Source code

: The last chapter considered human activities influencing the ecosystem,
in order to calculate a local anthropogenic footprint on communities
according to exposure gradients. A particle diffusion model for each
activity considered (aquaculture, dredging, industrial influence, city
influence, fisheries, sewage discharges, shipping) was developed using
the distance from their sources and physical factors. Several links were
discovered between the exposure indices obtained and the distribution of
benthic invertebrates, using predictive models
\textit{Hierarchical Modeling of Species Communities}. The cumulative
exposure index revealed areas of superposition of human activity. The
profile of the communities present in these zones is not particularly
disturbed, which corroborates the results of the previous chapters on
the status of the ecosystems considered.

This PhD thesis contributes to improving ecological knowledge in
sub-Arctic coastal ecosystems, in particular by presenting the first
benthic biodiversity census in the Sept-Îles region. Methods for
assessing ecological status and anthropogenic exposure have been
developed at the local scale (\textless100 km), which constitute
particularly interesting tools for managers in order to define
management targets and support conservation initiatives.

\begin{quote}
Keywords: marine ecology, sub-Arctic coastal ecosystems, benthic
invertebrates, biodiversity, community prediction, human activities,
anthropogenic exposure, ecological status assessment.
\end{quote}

################

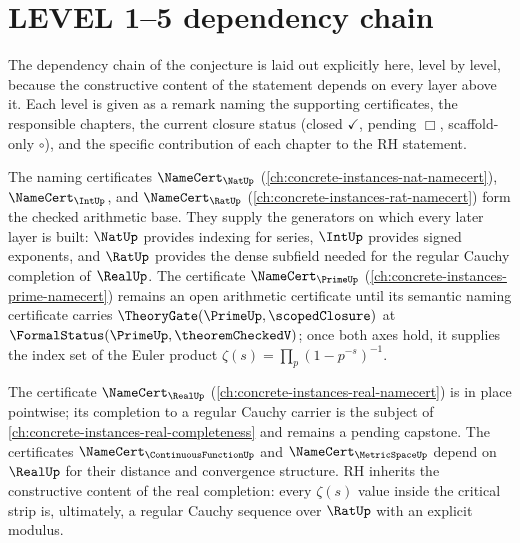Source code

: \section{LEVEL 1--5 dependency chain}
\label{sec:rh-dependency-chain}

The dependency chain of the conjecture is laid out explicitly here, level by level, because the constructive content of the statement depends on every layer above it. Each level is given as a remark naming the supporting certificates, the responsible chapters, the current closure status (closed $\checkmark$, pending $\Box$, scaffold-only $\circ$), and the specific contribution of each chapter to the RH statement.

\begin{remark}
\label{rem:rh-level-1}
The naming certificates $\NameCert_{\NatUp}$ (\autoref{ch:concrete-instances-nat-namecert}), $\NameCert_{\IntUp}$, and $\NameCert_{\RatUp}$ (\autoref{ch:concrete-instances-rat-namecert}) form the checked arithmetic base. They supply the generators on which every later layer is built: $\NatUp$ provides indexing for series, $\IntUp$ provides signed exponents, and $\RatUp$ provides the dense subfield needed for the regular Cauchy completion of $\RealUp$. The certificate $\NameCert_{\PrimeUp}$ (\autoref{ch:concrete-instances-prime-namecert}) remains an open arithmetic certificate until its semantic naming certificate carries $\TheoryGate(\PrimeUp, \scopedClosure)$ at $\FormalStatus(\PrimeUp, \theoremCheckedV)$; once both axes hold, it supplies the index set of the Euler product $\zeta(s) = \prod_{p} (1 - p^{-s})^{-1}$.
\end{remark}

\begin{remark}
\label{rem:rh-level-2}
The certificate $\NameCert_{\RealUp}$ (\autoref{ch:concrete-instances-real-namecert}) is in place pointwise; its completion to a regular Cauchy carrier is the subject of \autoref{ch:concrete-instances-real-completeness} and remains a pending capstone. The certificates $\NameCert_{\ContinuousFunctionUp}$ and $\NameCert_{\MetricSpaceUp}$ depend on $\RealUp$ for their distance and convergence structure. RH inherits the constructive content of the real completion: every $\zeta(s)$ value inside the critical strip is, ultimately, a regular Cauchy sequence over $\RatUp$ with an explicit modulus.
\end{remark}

################

- [About this task]
Matching lines for the string "regular": work out how many the records contain and write only the number.

- [Result of the exercise]
2